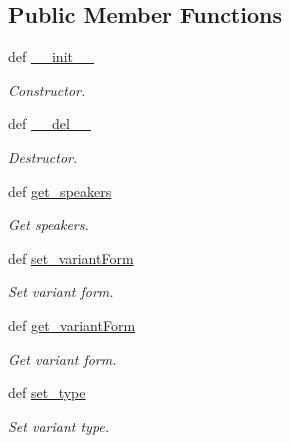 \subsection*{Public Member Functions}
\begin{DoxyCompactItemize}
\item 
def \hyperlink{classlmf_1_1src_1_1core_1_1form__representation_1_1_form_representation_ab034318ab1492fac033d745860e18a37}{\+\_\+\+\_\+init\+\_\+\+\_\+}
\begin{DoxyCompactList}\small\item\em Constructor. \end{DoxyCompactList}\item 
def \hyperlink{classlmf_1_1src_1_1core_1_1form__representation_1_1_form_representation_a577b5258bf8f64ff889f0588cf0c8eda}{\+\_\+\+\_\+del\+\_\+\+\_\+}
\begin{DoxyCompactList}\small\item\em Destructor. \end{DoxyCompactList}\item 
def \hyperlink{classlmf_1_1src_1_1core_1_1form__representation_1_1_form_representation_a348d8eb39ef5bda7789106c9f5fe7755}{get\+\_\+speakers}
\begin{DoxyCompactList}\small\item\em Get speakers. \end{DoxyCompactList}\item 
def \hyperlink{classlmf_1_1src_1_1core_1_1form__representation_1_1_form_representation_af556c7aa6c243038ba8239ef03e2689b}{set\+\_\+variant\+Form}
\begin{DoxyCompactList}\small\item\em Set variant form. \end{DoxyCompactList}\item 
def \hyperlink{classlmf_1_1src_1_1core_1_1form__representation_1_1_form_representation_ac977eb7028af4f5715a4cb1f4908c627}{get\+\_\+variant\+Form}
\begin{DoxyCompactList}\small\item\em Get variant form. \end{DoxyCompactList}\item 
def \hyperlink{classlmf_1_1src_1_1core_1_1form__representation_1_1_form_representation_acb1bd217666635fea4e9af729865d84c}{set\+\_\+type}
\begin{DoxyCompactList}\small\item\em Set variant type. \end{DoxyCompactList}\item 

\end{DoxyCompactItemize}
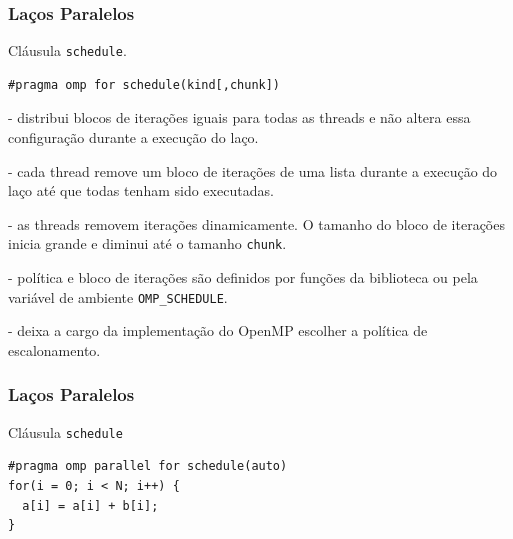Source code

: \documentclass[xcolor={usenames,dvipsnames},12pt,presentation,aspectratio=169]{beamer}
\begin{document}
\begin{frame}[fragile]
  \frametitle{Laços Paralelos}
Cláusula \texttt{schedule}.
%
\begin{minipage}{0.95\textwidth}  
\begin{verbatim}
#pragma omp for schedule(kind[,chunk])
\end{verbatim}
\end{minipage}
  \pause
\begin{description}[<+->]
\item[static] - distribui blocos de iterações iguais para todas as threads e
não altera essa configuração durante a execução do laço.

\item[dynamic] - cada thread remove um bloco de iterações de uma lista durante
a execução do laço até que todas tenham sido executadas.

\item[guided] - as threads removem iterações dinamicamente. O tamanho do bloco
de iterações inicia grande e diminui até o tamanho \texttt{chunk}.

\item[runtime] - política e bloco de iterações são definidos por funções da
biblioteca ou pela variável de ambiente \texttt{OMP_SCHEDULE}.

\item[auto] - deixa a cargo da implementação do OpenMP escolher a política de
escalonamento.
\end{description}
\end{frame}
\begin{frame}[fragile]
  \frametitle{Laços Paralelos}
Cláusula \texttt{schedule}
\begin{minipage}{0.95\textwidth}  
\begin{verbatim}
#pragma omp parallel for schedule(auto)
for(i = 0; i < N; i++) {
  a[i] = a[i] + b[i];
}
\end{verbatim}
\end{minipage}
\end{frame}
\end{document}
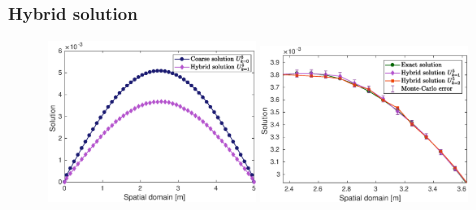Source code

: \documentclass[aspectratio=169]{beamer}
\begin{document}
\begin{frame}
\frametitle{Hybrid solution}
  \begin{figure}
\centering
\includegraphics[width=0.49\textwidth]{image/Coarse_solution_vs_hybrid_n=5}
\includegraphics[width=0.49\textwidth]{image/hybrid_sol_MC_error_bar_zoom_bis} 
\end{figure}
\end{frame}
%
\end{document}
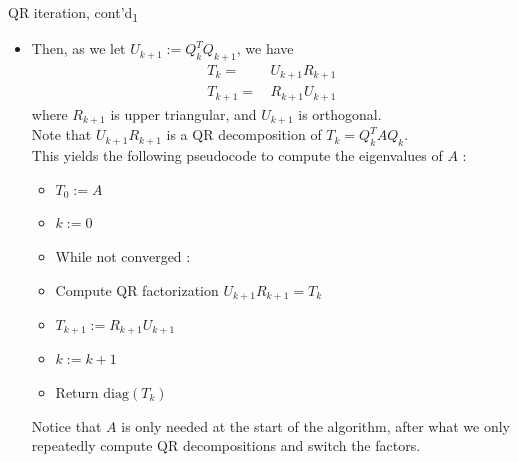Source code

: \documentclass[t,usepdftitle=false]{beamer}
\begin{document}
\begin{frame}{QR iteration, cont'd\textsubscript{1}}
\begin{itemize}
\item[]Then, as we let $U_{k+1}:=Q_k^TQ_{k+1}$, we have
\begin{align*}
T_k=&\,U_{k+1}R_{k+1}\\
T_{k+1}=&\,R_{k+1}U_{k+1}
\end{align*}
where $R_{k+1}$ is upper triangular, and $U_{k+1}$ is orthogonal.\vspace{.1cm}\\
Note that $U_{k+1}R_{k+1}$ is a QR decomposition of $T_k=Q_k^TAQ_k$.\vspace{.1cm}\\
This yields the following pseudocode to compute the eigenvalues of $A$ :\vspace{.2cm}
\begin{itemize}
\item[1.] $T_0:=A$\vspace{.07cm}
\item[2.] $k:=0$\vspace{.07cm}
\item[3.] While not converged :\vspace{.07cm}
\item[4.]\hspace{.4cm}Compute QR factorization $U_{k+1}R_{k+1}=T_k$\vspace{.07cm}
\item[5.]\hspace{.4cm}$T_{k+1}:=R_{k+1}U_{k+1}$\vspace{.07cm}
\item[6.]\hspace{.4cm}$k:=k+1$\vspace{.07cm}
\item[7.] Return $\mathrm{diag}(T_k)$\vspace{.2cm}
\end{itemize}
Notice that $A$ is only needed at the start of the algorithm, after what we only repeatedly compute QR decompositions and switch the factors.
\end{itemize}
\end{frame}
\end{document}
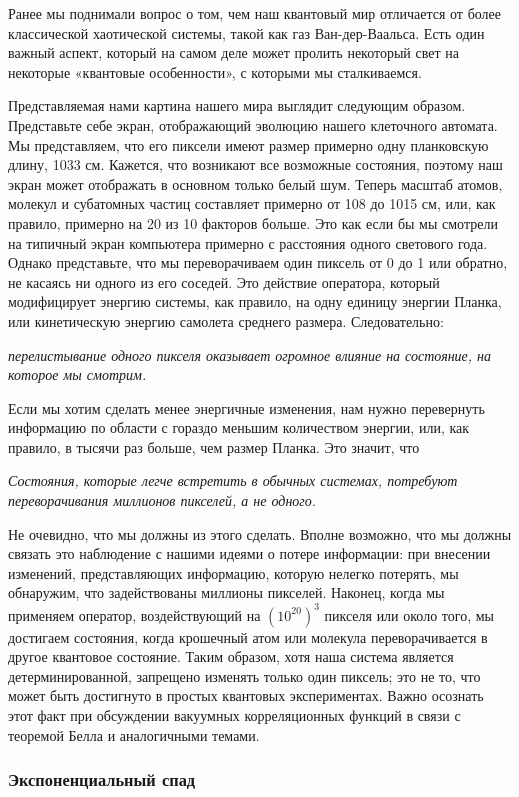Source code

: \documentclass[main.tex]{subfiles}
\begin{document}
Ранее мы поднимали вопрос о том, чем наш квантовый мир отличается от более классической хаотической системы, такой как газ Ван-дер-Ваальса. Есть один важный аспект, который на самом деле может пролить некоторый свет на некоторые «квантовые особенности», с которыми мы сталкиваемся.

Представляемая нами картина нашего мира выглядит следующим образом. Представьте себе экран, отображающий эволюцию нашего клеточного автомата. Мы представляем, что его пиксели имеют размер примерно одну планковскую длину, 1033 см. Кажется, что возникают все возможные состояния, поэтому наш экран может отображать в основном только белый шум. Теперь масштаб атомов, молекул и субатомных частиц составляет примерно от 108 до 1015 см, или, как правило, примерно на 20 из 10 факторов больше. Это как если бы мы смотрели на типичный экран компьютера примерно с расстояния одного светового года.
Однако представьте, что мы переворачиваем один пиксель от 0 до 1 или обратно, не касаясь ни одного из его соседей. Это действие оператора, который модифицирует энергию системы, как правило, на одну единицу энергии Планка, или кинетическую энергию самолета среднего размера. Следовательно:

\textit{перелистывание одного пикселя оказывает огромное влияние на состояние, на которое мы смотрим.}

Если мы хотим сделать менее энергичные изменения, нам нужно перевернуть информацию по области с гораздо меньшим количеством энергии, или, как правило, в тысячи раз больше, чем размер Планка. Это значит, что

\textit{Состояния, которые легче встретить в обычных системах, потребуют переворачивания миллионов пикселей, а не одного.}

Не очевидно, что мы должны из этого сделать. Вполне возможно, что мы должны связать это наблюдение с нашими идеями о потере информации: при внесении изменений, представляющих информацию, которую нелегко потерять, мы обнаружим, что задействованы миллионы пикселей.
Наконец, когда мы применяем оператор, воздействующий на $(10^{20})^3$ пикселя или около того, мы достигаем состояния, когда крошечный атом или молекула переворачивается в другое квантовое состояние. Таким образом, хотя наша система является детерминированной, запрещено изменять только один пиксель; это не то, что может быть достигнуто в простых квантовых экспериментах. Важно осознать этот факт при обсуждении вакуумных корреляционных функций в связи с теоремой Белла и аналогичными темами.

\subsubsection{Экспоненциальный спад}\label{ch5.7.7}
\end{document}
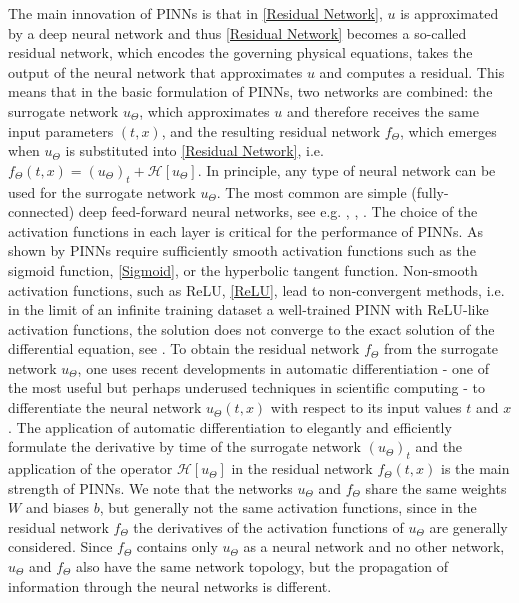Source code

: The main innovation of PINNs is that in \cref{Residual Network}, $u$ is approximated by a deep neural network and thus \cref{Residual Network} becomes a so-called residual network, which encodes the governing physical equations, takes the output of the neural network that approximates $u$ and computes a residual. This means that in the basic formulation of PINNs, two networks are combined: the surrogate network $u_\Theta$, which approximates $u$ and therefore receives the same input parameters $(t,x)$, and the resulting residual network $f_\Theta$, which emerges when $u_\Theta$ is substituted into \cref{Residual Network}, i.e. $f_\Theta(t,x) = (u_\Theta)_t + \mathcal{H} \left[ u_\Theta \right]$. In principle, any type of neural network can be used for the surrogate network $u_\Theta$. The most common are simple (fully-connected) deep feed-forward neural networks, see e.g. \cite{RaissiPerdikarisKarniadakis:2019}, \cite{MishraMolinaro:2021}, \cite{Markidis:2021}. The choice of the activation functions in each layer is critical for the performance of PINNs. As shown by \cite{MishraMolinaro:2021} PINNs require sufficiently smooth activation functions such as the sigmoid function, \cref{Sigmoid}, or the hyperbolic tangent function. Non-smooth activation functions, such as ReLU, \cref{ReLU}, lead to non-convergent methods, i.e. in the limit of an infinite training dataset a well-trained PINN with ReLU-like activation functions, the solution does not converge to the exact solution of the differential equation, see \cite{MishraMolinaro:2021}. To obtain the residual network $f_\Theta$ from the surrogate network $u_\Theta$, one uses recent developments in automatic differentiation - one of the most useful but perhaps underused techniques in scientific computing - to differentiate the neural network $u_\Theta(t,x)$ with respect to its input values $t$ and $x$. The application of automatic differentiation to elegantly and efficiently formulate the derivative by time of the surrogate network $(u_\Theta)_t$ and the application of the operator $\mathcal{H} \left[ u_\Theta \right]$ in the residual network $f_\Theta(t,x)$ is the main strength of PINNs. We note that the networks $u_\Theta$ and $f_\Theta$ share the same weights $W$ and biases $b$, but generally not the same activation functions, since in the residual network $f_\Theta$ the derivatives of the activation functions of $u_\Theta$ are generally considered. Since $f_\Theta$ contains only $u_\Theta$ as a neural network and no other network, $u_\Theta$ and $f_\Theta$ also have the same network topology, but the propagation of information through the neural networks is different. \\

▬▬▬▬▬▬

- **YOUR ASSIGNMENT**: Nothing but the lines from the first line of the data above through the line holding "de iterações inicia" may appear in the response, copied exactly and without pictures.

- **SOLUTION TO THIS EXERCISE**:
 \subsection*{Public Member Functions}
\begin{DoxyCompactItemize}
\item 
def \hyperlink{classlmf_1_1src_1_1core_1_1form__representation_1_1_form_representation_ab034318ab1492fac033d745860e18a37}{\+\_\+\+\_\+init\+\_\+\+\_\+}
\begin{DoxyCompactList}\small\item\em Constructor. \end{DoxyCompactList}\item 
def \hyperlink{classlmf_1_1src_1_1core_1_1form__representation_1_1_form_representation_a577b5258bf8f64ff889f0588cf0c8eda}{\+\_\+\+\_\+del\+\_\+\+\_\+}
\begin{DoxyCompactList}\small\item\em Destructor. \end{DoxyCompactList}\item 
def \hyperlink{classlmf_1_1src_1_1core_1_1form__representation_1_1_form_representation_a348d8eb39ef5bda7789106c9f5fe7755}{get\+\_\+speakers}
\begin{DoxyCompactList}\small\item\em Get speakers. \end{DoxyCompactList}\item 
def \hyperlink{classlmf_1_1src_1_1core_1_1form__representation_1_1_form_representation_af556c7aa6c243038ba8239ef03e2689b}{set\+\_\+variant\+Form}
\begin{DoxyCompactList}\small\item\em Set variant form. \end{DoxyCompactList}\item 
def \hyperlink{classlmf_1_1src_1_1core_1_1form__representation_1_1_form_representation_ac977eb7028af4f5715a4cb1f4908c627}{get\+\_\+variant\+Form}
\begin{DoxyCompactList}\small\item\em Get variant form. \end{DoxyCompactList}\item 
def \hyperlink{classlmf_1_1src_1_1core_1_1form__representation_1_1_form_representation_acb1bd217666635fea4e9af729865d84c}{set\+\_\+type}
\begin{DoxyCompactList}\small\item\em Set variant type. \end{DoxyCompactList}\item 

\end{DoxyCompactItemize}
Source code

: \documentclass[xcolor={usenames,dvipsnames},12pt,presentation,aspectratio=169]{beamer}
\begin{document}
\begin{frame}[fragile]
  \frametitle{Laços Paralelos}
Cláusula \texttt{schedule}.
%
\begin{minipage}{0.95\textwidth}  
\begin{verbatim}
#pragma omp for schedule(kind[,chunk])
\end{verbatim}
\end{minipage}
  \pause
\begin{description}[<+->]
\item[static] - distribui blocos de iterações iguais para todas as threads e
não altera essa configuração durante a execução do laço.

\item[dynamic] - cada thread remove um bloco de iterações de uma lista durante
a execução do laço até que todas tenham sido executadas.

\item[guided] - as threads removem iterações dinamicamente. O tamanho do bloco
de iterações inicia grande e diminui até o tamanho \texttt{chunk}.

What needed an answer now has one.